24 January 2013

The Wonderful, Horrible Life
Of Leni Riefenstahl

THe Wonderful, Horrible Life Of Leni Riefenstahl
Ray Muller's three-hour documentary The Wonderful, Horrible Life Of Leni Riefenstahl profiles the director of the Nazi propaganda film Triumph Of The Will. Muller addresses the persistent accusations of Nazism made against Riefenstahl, though he also explores her entire life's work.

Riefenstahl's film career began when she starred in The Holy Mountain, by Arnold Fanck. This silent film, set on a mountainside, was one of several 'Bergfilme' ('mountain films'), a genre created by Fanck. Riefenstahl became a star, though her image was adventurous and athletic, in contrast to Marlene Dietrich's predatory sexuality. In a more significant contrast between the two icons, Dietrich emigrated to Hollywood after Hitler's rise to power, though Riefenstahl remained in Germany and directed Triumph Of The Will, a documentary film of Hitler's 1934 Nuremberg rally.

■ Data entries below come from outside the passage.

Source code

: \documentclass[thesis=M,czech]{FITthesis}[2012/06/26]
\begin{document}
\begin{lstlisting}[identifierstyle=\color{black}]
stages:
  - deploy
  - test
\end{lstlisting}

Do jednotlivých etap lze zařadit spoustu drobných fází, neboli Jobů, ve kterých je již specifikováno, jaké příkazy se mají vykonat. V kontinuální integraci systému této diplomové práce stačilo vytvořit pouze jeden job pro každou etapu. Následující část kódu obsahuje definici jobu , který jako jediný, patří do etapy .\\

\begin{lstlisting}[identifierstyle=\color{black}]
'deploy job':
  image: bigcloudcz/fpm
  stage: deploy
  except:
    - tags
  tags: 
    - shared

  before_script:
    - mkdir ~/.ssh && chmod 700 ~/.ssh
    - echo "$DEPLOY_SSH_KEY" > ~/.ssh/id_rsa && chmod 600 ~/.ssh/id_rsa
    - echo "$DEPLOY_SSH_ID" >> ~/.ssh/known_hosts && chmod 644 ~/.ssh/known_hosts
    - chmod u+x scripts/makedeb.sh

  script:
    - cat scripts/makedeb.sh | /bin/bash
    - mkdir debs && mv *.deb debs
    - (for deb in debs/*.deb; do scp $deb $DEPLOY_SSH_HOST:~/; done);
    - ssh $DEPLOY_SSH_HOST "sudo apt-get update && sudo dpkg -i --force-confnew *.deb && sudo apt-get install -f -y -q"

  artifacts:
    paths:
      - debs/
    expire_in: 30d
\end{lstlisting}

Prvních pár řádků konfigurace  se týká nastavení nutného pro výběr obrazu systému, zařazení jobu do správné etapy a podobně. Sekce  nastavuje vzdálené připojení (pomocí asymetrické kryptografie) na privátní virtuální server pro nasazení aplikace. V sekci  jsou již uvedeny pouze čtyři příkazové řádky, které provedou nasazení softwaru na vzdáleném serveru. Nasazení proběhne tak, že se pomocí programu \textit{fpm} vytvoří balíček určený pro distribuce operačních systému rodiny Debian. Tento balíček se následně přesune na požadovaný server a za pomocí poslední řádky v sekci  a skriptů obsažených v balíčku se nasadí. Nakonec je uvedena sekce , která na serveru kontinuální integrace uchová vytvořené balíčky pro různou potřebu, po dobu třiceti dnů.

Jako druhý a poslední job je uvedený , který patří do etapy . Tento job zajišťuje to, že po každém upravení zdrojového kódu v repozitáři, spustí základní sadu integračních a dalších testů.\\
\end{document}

Triumph Of The Will is a masterpiece of editing and visual composition. Like The Birth Of A Nation, however, it's a masterpiece with an unredeemable reputation: it was commissioned by Hitler, and used as propaganda by the Nazi Party. Riefenstahl herself visited Hitler regularly, until as late as 1944, and sent him a congratulatory telegram after his invasion of Paris. In Muller's documentary, she revisits the rally venue, and admits that she regrets making the film, though she doesn't accept any responsibility for the political power of her work.

Olympia, Riefenstahl's documentary of the 1936 Berlin Olympics, provoked accusations of an obsessively Fascist aesthetic. Her documentary, released in two parts, celebrates the beauty of the athletic body. She would face similar accusations when she photographed the Nuba tribe in Sudan. Tellingly, in Muller's documentary, she explains that she was attracted to the Nuba as a subject because of the muscularity of the tribespeople.

Riefenstahl, who was ninety when the documentary was filmed (and 101 when she died), was also an expert diver, and for Muller's film she posed underwater with a giant stingray. Muller's title - The Wonderful, Horrible Life - captures the contradictions in Riefenstahl's work: a skilled documentarian and photographer, who was permanently associated with a brutal dictator.

In the final sequence, Muller gives her a last opportunity to apologise for her political associations. The documentary ends with her characteristically assertive answer: "I was never anti-semitic and I never joined the Nazi Party... So where does my guilt lie?".